- Poster
- Directed by: Ram Gopal Verma
- Written by: Anurag Kashyap
- Produced by: Mukesh Udeshi Allu Aravind
- Starring: Urmila Matondkar; Manoj Bajpayee; Sushant Singh;
- Cinematography: Mazhar Kamran
- Edited by: Bhanodaya
- Music by: Sandeep Chowta
- Production company: Kshitij Production Combines
- Release date: 26 February 1999;
- Running time: 94 minutes
- Country: India
- Language: Hindi

= Kaun? =

1999 film by Ram Gopal Varma

Kaun? is a 1999 Indian Hindi-language psychological thriller film directed by Ram Gopal Varma, written by Anurag Kashyap and starring Urmila Matondkar, Manoj Bajpayee and Sushant Singh. It was shot in 15 days, making it one of the lowest recorded time to complete and wrap up shoot in Indian cinema history.

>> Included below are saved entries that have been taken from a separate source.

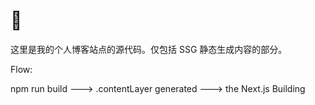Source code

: # 👏

这里是我的个人博客站点的源代码。仅包括 SSG 静态生成内容的部分。

Flow:

npm run build ---> .contentLayer generated ---> the Next.js Building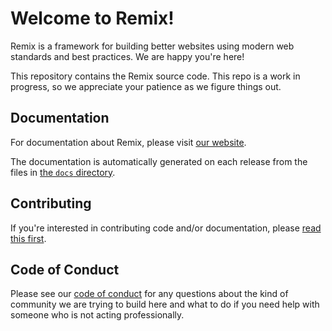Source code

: # Welcome to Remix!

Remix is a framework for building better websites using modern web standards and
best practices. We are happy you're here!

This repository contains the Remix source code. This repo is a work in progress,
so we appreciate your patience as we figure things out.

## Documentation

For documentation about Remix, please visit [our website](https://docs.remix.run).

The documentation is automatically generated on each release from the files in
[the `docs` directory](docs).

## Contributing

If you're interested in contributing code and/or documentation, please [read
this first](CONTRIBUTING.md).

## Code of Conduct

Please see our [code of conduct](CODE_OF_CONDUCT.md) for any questions about the
kind of community we are trying to build here and what to do if you need help
with someone who is not acting professionally.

The film was remade into Kannada as Shock (2010). According to the Hindustan Times, Kaun? enjoys a near cult status today.

==Plot==
On a rainy day, a scared young woman speaks to her parents on the telephone, asking when they will return home. As she watches news reports of a serial killer at large in the city, the doorbell rings. The visitor identifies himself as Sameer Purnavale, claiming to be a business associate of the homeowner, Mr. Malhotra. Due to the news report, the woman hesitates to let him in and asserts that the house belongs to Mr. Gupta, not Mr. Malhotra.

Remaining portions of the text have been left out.